Juventud ¿Divino tesoro?



El ilustre poeta nicaragüense Feliz Rubén García Sarmiento, mejor conocido como Rubén Darío,  dedico en una de sus bellas composiciones una estrofa a la juventud, pero desde la nostalgia, desde la tristeza de su pasar y el vacío que deja su ausencia. En el poema titulado “canción de otoño en primavera” da entender que la ausencia de la juventud es solo un cumulo de tristezas y desazones. Sin embargo, disertando un poco sobre el tema he querido plantear este interrogante, ¿es realmente la juventud un divino tesoro?

Todo esto surge a raíz de un dialogo con mi hijo mayor hace algunos días, en el cual me daba a entender que a mis 36 años ya estaba viejo y había muchas cosas que ya no podía hacer por el peso de tantas décadas sobre mis hombros. ¿Qué tal que supiera que son más de 700 décadas?... En fin, en su expresión y desde su análisis la juventud lo era todo, la vejez ya era la perdida de toda posibilidad de toda oportunidad, era tan solo el final de la vida.

En ese momento, y haciendo una breve remembranza de mi pensamiento a sus 15 años recordé cuanto anhelaba tener 30 o 40 y ser autónomo, tomar mis decisiones, vivir mi vida y alcanzar mis sueños. No digo que hubiera alcanzado todos los sueños que me proponía, pero sabía que quería avanzar, no quedarme en la juventud, por el contrario quería que esa etapa pasara lo más pronto posible.

Recuerdo mucho que uno de los dichos que más marco mi interés en llegar pronto a mis 40 fue el que mi padre me enseñó como de Winston Churchill “Quien a los 20 años no es comunista, no tiene corazón y quien a los 40 años lo sigue siendo, no tiene cerebro”. Recuerdo mucho que lo que más he querido siempre es distinguirme por ser inteligente, por ser alguien con gran brillantes y sabía que lo que realmente nos enseña, además de los libros y la escuela, es la experiencia.

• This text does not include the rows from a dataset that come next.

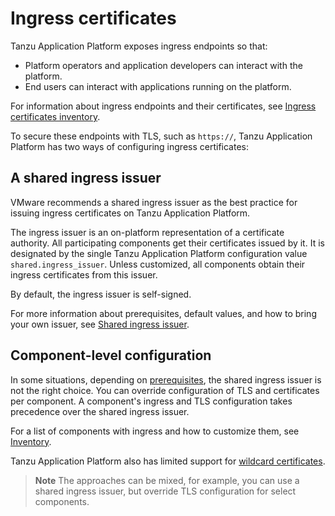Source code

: # Ingress certificates

Tanzu Application Platform exposes ingress endpoints so that:

- Platform operators and application developers can interact with the platform.
- End users can interact with applications running on the platform.

For information about ingress endpoints and their certificates, see [Ingress
certificates inventory](./inventory.hbs.md).

To secure these endpoints with TLS, such as  `https://`, Tanzu Application Platform
has two ways of configuring ingress certificates:

## A shared ingress issuer

VMware recommends a shared ingress issuer as the best practice for issuing ingress certificates on
Tanzu Application Platform.

The ingress issuer is an on-platform representation of a certificate
authority. All participating components get their certificates issued
by it. It is designated by the single Tanzu Application Platform configuration value
`shared.ingress_issuer`. Unless customized, all components obtain their
ingress certificates from this issuer.

By default, the ingress issuer is self-signed.

For more information about prerequisites, default values, and how to bring your own issuer, see
[Shared ingress issuer](./issuer.hbs.md).

## Component-level configuration

In some situations, depending on [prerequisites](./issuer.hbs.md#prerequisites), the shared ingress
issuer is not the right choice. You can override
configuration of TLS and certificates per component. A component's
ingress and TLS configuration takes precedence over the shared ingress issuer.

For a list of components with ingress and how to customize them, see [Inventory](./inventory.hbs.md).

Tanzu Application Platform also has limited support for [wildcard certificates](./wildcards.hbs.md).

>**Note** The approaches can be mixed, for example, you can use a shared ingress issuer, but
override TLS configuration for select components.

Fue en esa etapa de reflexión que confronte a mi hijo con sus postulados ¿Qué tiene la madurez que envidarle a la juventud? ¿Cuál es el valor agregado de la juventud sobre la vejez y madurez? En ese momento su capacidad de raciocinio solo le permitió enfatizar en la fuerza y la resistencia física. Recuerdo que tan solo lo miré con cara de decepción y le dije:

La juventud es solo un cumulo de inexperiencia, una llenura de ignorancia y falta de razón. La juventud generalmente viene acompañada de la terquedad y la estupidez, como dicen los poetas, la estupidez de la juventud. La juventud siempre antepone la fuerza y lo físico a la astucia y la sensatez. La juventud son un cumulo de sueños sin acciones, sin razones, sin conocimientos y sin humildad. Y es que es tal la vanidad de la juventud que no se da cuenta de la importancia de escuchar la voz de la experiencia y termina repitiendo los errores de los que le hablaron.

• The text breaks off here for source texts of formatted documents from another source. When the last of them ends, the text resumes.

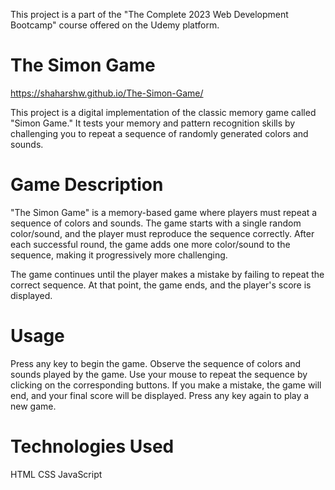 This project is a part of the "The Complete 2023 Web Development Bootcamp" course offered on the Udemy platform.

# The Simon Game
https://shaharshw.github.io/The-Simon-Game/

This project is a digital implementation of the classic memory game called "Simon Game." It tests your memory and pattern recognition skills by challenging you to repeat a sequence of randomly generated colors and sounds.

# Game Description

"The Simon Game" is a memory-based game where players must repeat a sequence of colors and sounds. The game starts with a single random color/sound, and the player must reproduce the sequence correctly. After each successful round, the game adds one more color/sound to the sequence, making it progressively more challenging.

The game continues until the player makes a mistake by failing to repeat the correct sequence. At that point, the game ends, and the player's score is displayed.

# Usage

Press any key to begin the game.
Observe the sequence of colors and sounds played by the game.
Use your mouse to repeat the sequence by clicking on the corresponding buttons.
If you make a mistake, the game will end, and your final score will be displayed.
Press any key again to play a new game.

# Technologies Used

HTML
CSS
JavaScript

En ese momento su respuesta, desde la arrogancia de la juventud fue: “te dolió que te dijera viejo”. Y con la típica sonrisa socarrona y llena de sarcasmo que a veces me caracteriza le respondí “A diferencia tuya, para mí, los años son éxito, por eso entre más tengo, más orgulloso me siento”. Para cerrar este aparte, basta con decir que al llegar al parque y mientras resolvía algunos sudokus me invitó a un reto, cuando le superé le dije que la experiencia y el conocimiento dan la fuerza que los músculos y la juventud no son capaces de alcanzar.

Y desde ese día he traído en mi cabeza ese concepto ¿Es realmente la juventud ese divino tesoro? Y después de todos los eones que he caminado por esta tierra disertando he llegado a una sola conclusión, al igual que los frutos verdes, el verdadero valor que tiene la juventud para el hombre es que es la mejor etapa para aprender, para absorber conocimiento, es el mejor momento para cultivar nuestros saberes y ejercitar nuestras capacidades, pero es solo eso, una etapa de aprender y reconocernos.

Pero la fuerza del hombre y la mujer se encuentra en su madurez,  en esa etapa donde el conocimiento y la experiencia se juntan para que pueda disfrutar al máximo de su realidad. Es la madurez la etapa climax del hombre ese pico donde se juntan la fuerza de la juventud y la experiencia, ese punto donde puedes juntar los sueños con las acciones y donde realmente, si tienes la voluntad, puedes alcanzar cada cosa y meta que te propongas.

Los años no son un castigo, tampoco una condena que entre más pasen más perdemos. Los años son fuerza, los años nos traen habilidad, conocimiento, experiencia. Sí, hay mucha gente que se pierde, se rinde, al mismo tiempo que hay jóvenes que se suicidan. Pero la madurez, la adultez son las etapas donde estamos listos para conquistar el mundo.

La edad no es solo un número, los años son un certificado de que has ganado un poco más de experiencia y que te espera mucho por alcanzar. Por eso, muy a diferencia de lo que muchos quieren, yo quiero seguir ganando experiencia, sabiduría, conocimiento y fuerza, fuerza en la voluntad para alcanzar mis sueños, y esta solo se logra con los años.

36 años o 7 eones, la edad que sea que tenga, quiero seguir ganando años y experiencia, seguir aprendiendo, caminando y alcanzando sueños. Porque la vejez o madurez no es para avergonzarse, es para enorgullecerse de todo lo que se ha vivido y de lo que falta por vivir.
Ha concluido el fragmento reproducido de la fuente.